** Given data follows **

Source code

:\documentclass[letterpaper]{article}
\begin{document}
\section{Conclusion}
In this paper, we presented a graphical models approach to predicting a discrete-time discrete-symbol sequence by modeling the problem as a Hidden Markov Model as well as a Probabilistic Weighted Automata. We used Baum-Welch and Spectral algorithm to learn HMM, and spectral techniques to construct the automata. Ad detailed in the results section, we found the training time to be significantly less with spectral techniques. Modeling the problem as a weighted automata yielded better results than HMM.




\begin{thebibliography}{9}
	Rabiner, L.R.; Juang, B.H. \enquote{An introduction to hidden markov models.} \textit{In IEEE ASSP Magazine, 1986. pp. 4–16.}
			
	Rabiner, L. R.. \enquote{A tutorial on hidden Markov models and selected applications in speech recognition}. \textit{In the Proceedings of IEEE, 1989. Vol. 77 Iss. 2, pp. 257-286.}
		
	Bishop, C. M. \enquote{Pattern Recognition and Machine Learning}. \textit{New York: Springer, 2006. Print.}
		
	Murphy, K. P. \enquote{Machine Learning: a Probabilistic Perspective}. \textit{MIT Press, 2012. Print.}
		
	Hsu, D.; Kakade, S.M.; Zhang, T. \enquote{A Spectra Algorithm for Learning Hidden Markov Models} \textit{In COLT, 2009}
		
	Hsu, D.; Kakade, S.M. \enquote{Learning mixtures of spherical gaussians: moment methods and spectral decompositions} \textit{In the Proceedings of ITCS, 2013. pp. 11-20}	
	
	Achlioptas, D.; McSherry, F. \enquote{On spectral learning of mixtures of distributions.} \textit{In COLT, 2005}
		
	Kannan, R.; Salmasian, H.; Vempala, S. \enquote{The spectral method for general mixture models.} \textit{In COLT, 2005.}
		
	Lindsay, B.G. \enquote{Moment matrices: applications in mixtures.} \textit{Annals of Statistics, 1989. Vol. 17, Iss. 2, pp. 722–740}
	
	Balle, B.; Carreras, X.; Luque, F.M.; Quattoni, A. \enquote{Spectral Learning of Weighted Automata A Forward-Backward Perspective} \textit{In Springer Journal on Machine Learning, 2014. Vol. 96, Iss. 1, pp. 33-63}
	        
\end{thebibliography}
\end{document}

** End of Given data **

-- Problem description --
Each entry in the data should be restated exactly as it was written.

-- Reply --
Source code

:\documentclass[letterpaper]{article}
\begin{document}
\section{Conclusion}
In this paper, we presented a graphical models approach to predicting a discrete-time discrete-symbol sequence by modeling the problem as a Hidden Markov Model as well as a Probabilistic Weighted Automata. We used Baum-Welch and Spectral algorithm to learn HMM, and spectral techniques to construct the automata. Ad detailed in the results section, we found the training time to be significantly less with spectral techniques. Modeling the problem as a weighted automata yielded better results than HMM.




\begin{thebibliography}{9}
	Rabiner, L.R.; Juang, B.H. \enquote{An introduction to hidden markov models.} \textit{In IEEE ASSP Magazine, 1986. pp. 4–16.}
			
	Rabiner, L. R.. \enquote{A tutorial on hidden Markov models and selected applications in speech recognition}. \textit{In the Proceedings of IEEE, 1989. Vol. 77 Iss. 2, pp. 257-286.}
		
	Bishop, C. M. \enquote{Pattern Recognition and Machine Learning}. \textit{New York: Springer, 2006. Print.}
		
	Murphy, K. P. \enquote{Machine Learning: a Probabilistic Perspective}. \textit{MIT Press, 2012. Print.}
		
	Hsu, D.; Kakade, S.M.; Zhang, T. \enquote{A Spectra Algorithm for Learning Hidden Markov Models} \textit{In COLT, 2009}
		
	Hsu, D.; Kakade, S.M. \enquote{Learning mixtures of spherical gaussians: moment methods and spectral decompositions} \textit{In the Proceedings of ITCS, 2013. pp. 11-20}	
	
	Achlioptas, D.; McSherry, F. \enquote{On spectral learning of mixtures of distributions.} \textit{In COLT, 2005}
		
	Kannan, R.; Salmasian, H.; Vempala, S. \enquote{The spectral method for general mixture models.} \textit{In COLT, 2005.}
		
	Lindsay, B.G. \enquote{Moment matrices: applications in mixtures.} \textit{Annals of Statistics, 1989. Vol. 17, Iss. 2, pp. 722–740}
	
	Balle, B.; Carreras, X.; Luque, F.M.; Quattoni, A. \enquote{Spectral Learning of Weighted Automata A Forward-Backward Perspective} \textit{In Springer Journal on Machine Learning, 2014. Vol. 96, Iss. 1, pp. 33-63}
	        
\end{thebibliography}
\end{document}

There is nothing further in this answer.